Locust is an open-source, load-testing tool built on Python. I was recently tasked with setting up Locust to hammer away at Sycamore’s new load-balancer, but when I set out to use an available utility server, I discovered that it didn’t have the version of Python I needed. We don’t generally work in Python—in fact, we don’t have a single Python developer on the team—so I was reluctant to update or otherwise reconfigure the box in question just to support a Python tool.

Enter Docker. If you haven’t heard, Docker is a free tool for containerizing Linux processes. Containers are self-contained sandboxes that share operating system resources while providing totally configurable environments. You can use Docker to spin up a LAMP stack or a Rails app on your local machine without changing any of your local configurations. Plus, it’s ridiculously fast. I run several Docker containers at a time on a modest laptop that, in my experience, can’t even begin to handle Vagrant.

By following Locust’s quick start guide, I soon had a script ready to go despite my limited Python experience. On the first run, I encountered an alarming error, but I discovered a relevant GitHub issue and tweaked my install command accordingly. This is the entire Dockerfile:

FROM python:3

RUN pip install locustio==0.8a2

There are a number of ways to interact with a Docker container, but my preferred method is to lanch with bash as my command and essentially treat it as an ssh session.
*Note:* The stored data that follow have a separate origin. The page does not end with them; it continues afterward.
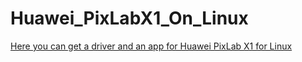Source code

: # Huawei_PixLabX1_On_Linux
[Here you can get a driver and an app for Huawei PixLab X1 for Linux](https://disk.yandex.ru/d/o-3mRsmHr5cODg)
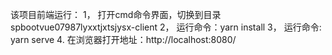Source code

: 该项目前端运行：
1，	打开cmd命令界面，切换到目录spbootvue07987lyxxtjxtsjysx-client
2，	运行命令：yarn install
3，	运行命令:  yarn serve
4.  在浏览器打开地址：http://localhost:8080/
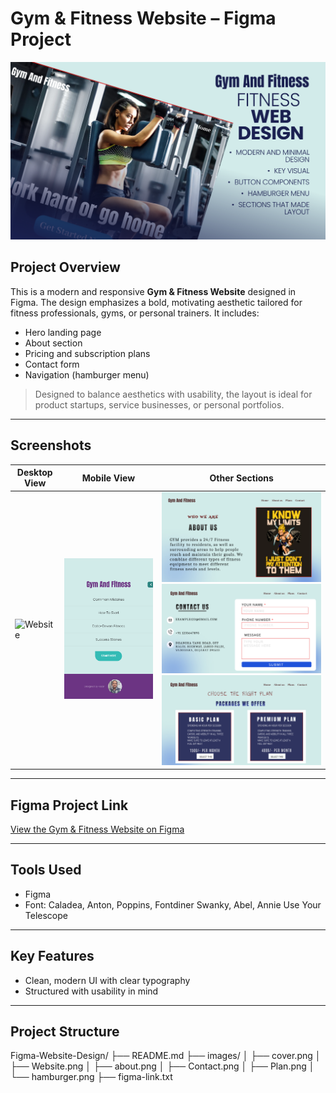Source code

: # Gym & Fitness Website – Figma Project

![cover](images/cover.png)

## Project Overview

This is a modern and responsive **Gym & Fitness Website** designed in Figma. The design emphasizes a bold, motivating aesthetic tailored for fitness professionals, gyms, or personal trainers. It includes:

- Hero landing page
- About section
- Pricing and subscription plans
- Contact form
- Navigation (hamburger menu)

> Designed to balance aesthetics with usability, the layout is ideal for product startups, service businesses, or personal portfolios.

---

## Screenshots

| Desktop View | Mobile View | Other Sections |
|--------------|-------------|----------------|
| ![Website](images/Website.png) | ![hamburger](images/hamburger.png) | ![about](images/about.png) <br> ![Contact](images/Contact.png) <br> ![Plan](images/Plan.png) |

---

## Figma Project Link

[View the Gym & Fitness Website on Figma](https://www.figma.com/proto/z8KHWOssWHiPfxxjg0yt9k/Gym---Fitness-Website?node-id=2222-19&t=DdRbgtLrFrj8Mb1s-0&scaling=min-zoom&content-scaling=fixed&page-id=0%3A1&starting-point-node-id=2222%3A19)
 
---

## Tools Used

- Figma
- Font: Caladea, Anton, Poppins, Fontdiner Swanky, Abel, Annie Use Your Telescope

---

## Key Features

- Clean, modern UI with clear typography
- Structured with usability in mind

---

## Project Structure

Figma-Website-Design/
├── README.md
├── images/
│ ├── cover.png
│ ├── Website.png
│ ├── about.png
│ ├── Contact.png
│ ├── Plan.png
│ └── hamburger.png
├── figma-link.txt
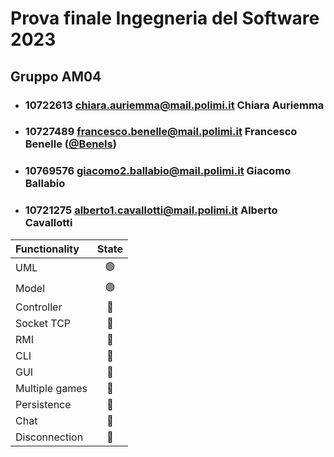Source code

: # Prova finale Ingegneria del Software 2023

## Gruppo AM04

- ### 10722613  chiara.auriemma@mail.polimi.it      Chiara Auriemma

- ### 10727489  francesco.benelle@mail.polimi.it    Francesco Benelle   ([@Benels](https://github.com/Benels))

- ### 10769576  giacomo2.ballabio@mail.polimi.it    Giacomo Ballabio

- ### 10721275  alberto1.cavallotti@mail.polimi.it  Alberto Cavallotti



| Functionality  |                       State                        |
|:---------------|:--------------------------------------------------:|
| UML            | 🟢 |
| Model          | 🟢 |
| Controller     | 🔴 |
| Socket TCP     | 🔴 |
| RMI            | 🔴 |
| CLI            | 🔴 |
| GUI            | 🔴 |
| Multiple games | 🔴 |
| Persistence    | 🔴 |
| Chat           | 🔴 |
| Disconnection  | 🔴 |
Having built my new image as “locust” and dropped my script into a “locust” directory, I fired up a container.

sudo docker run -it --name locust -v ~/locust:/locust -p 8089:8089 locust bash

From this point, I continued to follow Locust’s quick start guide from within the container, just as I would have with a normal installation.

As a final note, remember that the -i flag is necessary when restarting the above container.